This sort of probability is a bit outside my usual comfort zone, but I'll have a go at it.

The length $\ell$ is immaterial, so I'll assume $\ell=1$.

rod.png

Suppose that the cuts occur at $y$ and $x$, with $x,\,y$ independently uniformly distributed in $[0,1]$ and $x$ denoting the larger of them. We must have $x\geqslant1/2$ if the three segments are to form a triangle (because none of the sides can be greater than $1/2$).
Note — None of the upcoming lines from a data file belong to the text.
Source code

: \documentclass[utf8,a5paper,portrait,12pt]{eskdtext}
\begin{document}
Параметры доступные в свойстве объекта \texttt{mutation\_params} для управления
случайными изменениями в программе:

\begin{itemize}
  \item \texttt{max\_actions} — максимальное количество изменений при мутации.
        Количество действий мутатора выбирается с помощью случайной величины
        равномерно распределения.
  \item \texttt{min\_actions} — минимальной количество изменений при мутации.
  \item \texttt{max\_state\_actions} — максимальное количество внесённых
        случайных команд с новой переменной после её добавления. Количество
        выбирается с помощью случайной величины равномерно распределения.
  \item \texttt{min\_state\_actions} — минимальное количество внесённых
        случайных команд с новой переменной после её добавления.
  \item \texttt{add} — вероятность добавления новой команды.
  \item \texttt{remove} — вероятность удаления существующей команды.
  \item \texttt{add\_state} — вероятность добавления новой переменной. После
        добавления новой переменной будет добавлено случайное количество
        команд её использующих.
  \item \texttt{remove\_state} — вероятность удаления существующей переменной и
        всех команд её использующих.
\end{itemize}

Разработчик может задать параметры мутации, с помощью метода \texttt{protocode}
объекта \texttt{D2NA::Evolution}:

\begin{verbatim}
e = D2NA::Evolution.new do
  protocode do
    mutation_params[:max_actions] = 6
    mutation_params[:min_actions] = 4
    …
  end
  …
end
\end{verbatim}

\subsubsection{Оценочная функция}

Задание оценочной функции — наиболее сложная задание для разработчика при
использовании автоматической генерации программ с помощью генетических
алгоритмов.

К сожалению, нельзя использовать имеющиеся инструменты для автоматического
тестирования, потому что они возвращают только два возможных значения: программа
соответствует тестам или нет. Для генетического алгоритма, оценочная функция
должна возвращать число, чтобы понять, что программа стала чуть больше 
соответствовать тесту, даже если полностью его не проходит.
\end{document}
So one side on the triangle has length $1-x$. The difference between the other two sides must be at most $1-x$, and so $y$ must lie in the interval $\bigl[x-\tfrac12,\tfrac12\bigr]$, of length $1-x$ (see the picture). The probability of that happening (for a given $x$) is $\frac{1-x}x$. However, the probability distribution of $x$ (as the maximum of the two cut points) is not uniform, but has p.d.f. $2x$. So the overall probability of the three segments forming a triangle is $$\int_{1/2}^1 \frac{1-x}x\,2x\,dx = \Bigl[2x-x^2\Bigr]_{1/2}^1 = 1-\frac34 = \frac14.$$

(I hope that's right!)​
 
MarkFL said:
You have a thin rod of length $\ell$ and you cut it randomly into three pieces. Calculate the probability that the three pieces can form a triangle.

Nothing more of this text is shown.